- [How to complete this task] The full set of entries below is to be returned unchanged.

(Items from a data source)
################

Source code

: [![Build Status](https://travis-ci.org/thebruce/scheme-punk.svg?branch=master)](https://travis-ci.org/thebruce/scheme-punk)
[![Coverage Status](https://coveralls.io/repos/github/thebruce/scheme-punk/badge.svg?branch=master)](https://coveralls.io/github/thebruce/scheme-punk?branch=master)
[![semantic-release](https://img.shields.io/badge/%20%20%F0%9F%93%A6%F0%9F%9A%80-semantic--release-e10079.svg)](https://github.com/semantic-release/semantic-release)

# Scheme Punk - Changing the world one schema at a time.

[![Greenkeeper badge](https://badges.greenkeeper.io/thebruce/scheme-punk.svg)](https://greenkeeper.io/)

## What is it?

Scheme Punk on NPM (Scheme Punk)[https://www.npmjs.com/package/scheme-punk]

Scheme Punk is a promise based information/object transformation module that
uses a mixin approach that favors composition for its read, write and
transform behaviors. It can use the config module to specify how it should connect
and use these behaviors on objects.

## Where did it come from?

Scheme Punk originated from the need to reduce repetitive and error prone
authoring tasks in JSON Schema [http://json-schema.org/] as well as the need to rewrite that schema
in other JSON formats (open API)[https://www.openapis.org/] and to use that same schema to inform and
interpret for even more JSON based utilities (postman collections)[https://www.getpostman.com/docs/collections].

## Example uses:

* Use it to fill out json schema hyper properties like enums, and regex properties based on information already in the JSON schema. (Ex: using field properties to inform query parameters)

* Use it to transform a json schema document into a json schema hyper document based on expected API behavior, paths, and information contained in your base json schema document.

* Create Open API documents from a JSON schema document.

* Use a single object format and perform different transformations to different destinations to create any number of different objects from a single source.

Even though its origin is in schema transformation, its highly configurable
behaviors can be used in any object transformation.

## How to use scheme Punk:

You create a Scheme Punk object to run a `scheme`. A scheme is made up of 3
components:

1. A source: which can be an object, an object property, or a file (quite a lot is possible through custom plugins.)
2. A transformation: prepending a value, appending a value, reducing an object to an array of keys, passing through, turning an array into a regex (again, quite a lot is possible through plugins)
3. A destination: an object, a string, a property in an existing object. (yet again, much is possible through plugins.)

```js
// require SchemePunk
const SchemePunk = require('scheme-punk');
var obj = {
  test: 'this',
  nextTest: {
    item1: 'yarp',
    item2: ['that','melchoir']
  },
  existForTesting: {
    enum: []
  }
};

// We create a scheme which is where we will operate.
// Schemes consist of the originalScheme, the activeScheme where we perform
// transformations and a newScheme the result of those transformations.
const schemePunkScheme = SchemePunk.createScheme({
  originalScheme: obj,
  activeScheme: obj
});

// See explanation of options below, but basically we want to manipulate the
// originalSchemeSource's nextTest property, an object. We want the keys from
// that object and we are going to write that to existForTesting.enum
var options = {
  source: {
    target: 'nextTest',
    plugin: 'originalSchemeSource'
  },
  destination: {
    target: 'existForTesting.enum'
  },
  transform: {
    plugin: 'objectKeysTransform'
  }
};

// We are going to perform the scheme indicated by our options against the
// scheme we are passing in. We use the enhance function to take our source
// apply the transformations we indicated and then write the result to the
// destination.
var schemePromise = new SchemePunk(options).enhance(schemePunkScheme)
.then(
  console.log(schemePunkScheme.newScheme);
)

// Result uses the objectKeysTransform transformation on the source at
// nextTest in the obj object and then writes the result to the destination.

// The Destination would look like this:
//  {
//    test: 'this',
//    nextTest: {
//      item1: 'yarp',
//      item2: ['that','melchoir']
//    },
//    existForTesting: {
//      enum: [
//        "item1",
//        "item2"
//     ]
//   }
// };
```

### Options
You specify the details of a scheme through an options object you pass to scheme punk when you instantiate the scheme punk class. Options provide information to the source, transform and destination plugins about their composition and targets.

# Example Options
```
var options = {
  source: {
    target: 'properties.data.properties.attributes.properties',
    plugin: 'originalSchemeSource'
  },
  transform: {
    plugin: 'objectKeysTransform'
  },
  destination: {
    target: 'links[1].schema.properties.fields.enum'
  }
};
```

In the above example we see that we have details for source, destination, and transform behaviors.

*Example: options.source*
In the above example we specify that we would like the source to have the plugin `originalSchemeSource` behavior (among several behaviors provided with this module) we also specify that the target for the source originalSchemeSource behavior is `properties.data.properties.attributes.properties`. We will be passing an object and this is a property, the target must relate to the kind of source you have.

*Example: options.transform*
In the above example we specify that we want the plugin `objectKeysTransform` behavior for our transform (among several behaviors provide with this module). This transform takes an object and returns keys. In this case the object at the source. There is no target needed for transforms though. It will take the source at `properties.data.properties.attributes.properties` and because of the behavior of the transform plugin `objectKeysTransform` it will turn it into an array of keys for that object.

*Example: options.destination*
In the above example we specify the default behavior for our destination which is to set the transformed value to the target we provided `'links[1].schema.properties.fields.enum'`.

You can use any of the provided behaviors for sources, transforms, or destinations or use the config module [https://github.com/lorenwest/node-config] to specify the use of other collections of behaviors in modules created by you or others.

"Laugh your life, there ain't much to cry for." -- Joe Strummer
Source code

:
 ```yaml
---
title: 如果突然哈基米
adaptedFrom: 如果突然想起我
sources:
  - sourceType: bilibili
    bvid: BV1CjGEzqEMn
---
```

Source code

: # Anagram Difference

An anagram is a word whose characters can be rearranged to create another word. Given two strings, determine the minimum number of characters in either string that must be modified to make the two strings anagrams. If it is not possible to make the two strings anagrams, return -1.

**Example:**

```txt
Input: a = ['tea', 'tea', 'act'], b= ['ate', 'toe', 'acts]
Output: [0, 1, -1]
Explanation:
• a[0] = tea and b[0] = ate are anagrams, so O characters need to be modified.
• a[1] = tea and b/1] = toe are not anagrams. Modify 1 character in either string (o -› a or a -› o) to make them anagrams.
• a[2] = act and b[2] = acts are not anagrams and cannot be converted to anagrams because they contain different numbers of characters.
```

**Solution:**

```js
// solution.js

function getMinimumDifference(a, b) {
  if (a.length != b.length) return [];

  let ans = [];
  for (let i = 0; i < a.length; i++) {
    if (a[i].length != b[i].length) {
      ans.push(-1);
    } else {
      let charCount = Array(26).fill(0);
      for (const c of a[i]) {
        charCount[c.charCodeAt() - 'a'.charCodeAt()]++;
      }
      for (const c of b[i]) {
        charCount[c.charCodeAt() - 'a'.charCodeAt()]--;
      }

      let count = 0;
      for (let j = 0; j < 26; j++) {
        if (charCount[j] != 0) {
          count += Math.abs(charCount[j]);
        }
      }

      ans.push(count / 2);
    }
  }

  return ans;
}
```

################

- [Solution below]
Source code

: [![Build Status](https://travis-ci.org/thebruce/scheme-punk.svg?branch=master)](https://travis-ci.org/thebruce/scheme-punk)
[![Coverage Status](https://coveralls.io/repos/github/thebruce/scheme-punk/badge.svg?branch=master)](https://coveralls.io/github/thebruce/scheme-punk?branch=master)
[![semantic-release](https://img.shields.io/badge/%20%20%F0%9F%93%A6%F0%9F%9A%80-semantic--release-e10079.svg)](https://github.com/semantic-release/semantic-release)

# Scheme Punk - Changing the world one schema at a time.

[![Greenkeeper badge](https://badges.greenkeeper.io/thebruce/scheme-punk.svg)](https://greenkeeper.io/)

## What is it?

Scheme Punk on NPM (Scheme Punk)[https://www.npmjs.com/package/scheme-punk]

Scheme Punk is a promise based information/object transformation module that
uses a mixin approach that favors composition for its read, write and
transform behaviors. It can use the config module to specify how it should connect
and use these behaviors on objects.

## Where did it come from?

Scheme Punk originated from the need to reduce repetitive and error prone
authoring tasks in JSON Schema [http://json-schema.org/] as well as the need to rewrite that schema
in other JSON formats (open API)[https://www.openapis.org/] and to use that same schema to inform and
interpret for even more JSON based utilities (postman collections)[https://www.getpostman.com/docs/collections].

## Example uses:

* Use it to fill out json schema hyper properties like enums, and regex properties based on information already in the JSON schema. (Ex: using field properties to inform query parameters)

* Use it to transform a json schema document into a json schema hyper document based on expected API behavior, paths, and information contained in your base json schema document.

* Create Open API documents from a JSON schema document.

* Use a single object format and perform different transformations to different destinations to create any number of different objects from a single source.

Even though its origin is in schema transformation, its highly configurable
behaviors can be used in any object transformation.

## How to use scheme Punk:

You create a Scheme Punk object to run a `scheme`. A scheme is made up of 3
components:

1. A source: which can be an object, an object property, or a file (quite a lot is possible through custom plugins.)
2. A transformation: prepending a value, appending a value, reducing an object to an array of keys, passing through, turning an array into a regex (again, quite a lot is possible through plugins)
3. A destination: an object, a string, a property in an existing object. (yet again, much is possible through plugins.)

```js
// require SchemePunk
const SchemePunk = require('scheme-punk');
var obj = {
  test: 'this',
  nextTest: {
    item1: 'yarp',
    item2: ['that','melchoir']
  },
  existForTesting: {
    enum: []
  }
};

// We create a scheme which is where we will operate.
// Schemes consist of the originalScheme, the activeScheme where we perform
// transformations and a newScheme the result of those transformations.
const schemePunkScheme = SchemePunk.createScheme({
  originalScheme: obj,
  activeScheme: obj
});

// See explanation of options below, but basically we want to manipulate the
// originalSchemeSource's nextTest property, an object. We want the keys from
// that object and we are going to write that to existForTesting.enum
var options = {
  source: {
    target: 'nextTest',
    plugin: 'originalSchemeSource'
  },
  destination: {
    target: 'existForTesting.enum'
  },
  transform: {
    plugin: 'objectKeysTransform'
  }
};

// We are going to perform the scheme indicated by our options against the
// scheme we are passing in. We use the enhance function to take our source
// apply the transformations we indicated and then write the result to the
// destination.
var schemePromise = new SchemePunk(options).enhance(schemePunkScheme)
.then(
  console.log(schemePunkScheme.newScheme);
)

// Result uses the objectKeysTransform transformation on the source at
// nextTest in the obj object and then writes the result to the destination.

// The Destination would look like this:
//  {
//    test: 'this',
//    nextTest: {
//      item1: 'yarp',
//      item2: ['that','melchoir']
//    },
//    existForTesting: {
//      enum: [
//        "item1",
//        "item2"
//     ]
//   }
// };
```

### Options
You specify the details of a scheme through an options object you pass to scheme punk when you instantiate the scheme punk class. Options provide information to the source, transform and destination plugins about their composition and targets.

# Example Options
```
var options = {
  source: {
    target: 'properties.data.properties.attributes.properties',
    plugin: 'originalSchemeSource'
  },
  transform: {
    plugin: 'objectKeysTransform'
  },
  destination: {
    target: 'links[1].schema.properties.fields.enum'
  }
};
```

In the above example we see that we have details for source, destination, and transform behaviors.

*Example: options.source*
In the above example we specify that we would like the source to have the plugin `originalSchemeSource` behavior (among several behaviors provided with this module) we also specify that the target for the source originalSchemeSource behavior is `properties.data.properties.attributes.properties`. We will be passing an object and this is a property, the target must relate to the kind of source you have.

*Example: options.transform*
In the above example we specify that we want the plugin `objectKeysTransform` behavior for our transform (among several behaviors provide with this module). This transform takes an object and returns keys. In this case the object at the source. There is no target needed for transforms though. It will take the source at `properties.data.properties.attributes.properties` and because of the behavior of the transform plugin `objectKeysTransform` it will turn it into an array of keys for that object.

*Example: options.destination*
In the above example we specify the default behavior for our destination which is to set the transformed value to the target we provided `'links[1].schema.properties.fields.enum'`.

You can use any of the provided behaviors for sources, transforms, or destinations or use the config module [https://github.com/lorenwest/node-config] to specify the use of other collections of behaviors in modules created by you or others.

"Laugh your life, there ain't much to cry for." -- Joe Strummer
Source code

:
 ```yaml
---
title: 如果突然哈基米
adaptedFrom: 如果突然想起我
sources:
  - sourceType: bilibili
    bvid: BV1CjGEzqEMn
---
```

Source code

: # Anagram Difference

An anagram is a word whose characters can be rearranged to create another word. Given two strings, determine the minimum number of characters in either string that must be modified to make the two strings anagrams. If it is not possible to make the two strings anagrams, return -1.

**Example:**

```txt
Input: a = ['tea', 'tea', 'act'], b= ['ate', 'toe', 'acts]
Output: [0, 1, -1]
Explanation:
• a[0] = tea and b[0] = ate are anagrams, so O characters need to be modified.
• a[1] = tea and b/1] = toe are not anagrams. Modify 1 character in either string (o -› a or a -› o) to make them anagrams.
• a[2] = act and b[2] = acts are not anagrams and cannot be converted to anagrams because they contain different numbers of characters.
```

**Solution:**

```js
// solution.js

function getMinimumDifference(a, b) {
  if (a.length != b.length) return [];

  let ans = [];
  for (let i = 0; i < a.length; i++) {
    if (a[i].length != b[i].length) {
      ans.push(-1);
    } else {
      let charCount = Array(26).fill(0);
      for (const c of a[i]) {
        charCount[c.charCodeAt() - 'a'.charCodeAt()]++;
      }
      for (const c of b[i]) {
        charCount[c.charCodeAt() - 'a'.charCodeAt()]--;
      }

      let count = 0;
      for (let j = 0; j < 26; j++) {
        if (charCount[j] != 0) {
          count += Math.abs(charCount[j]);
        }
      }

      ans.push(count / 2);
    }
  }

  return ans;
}
```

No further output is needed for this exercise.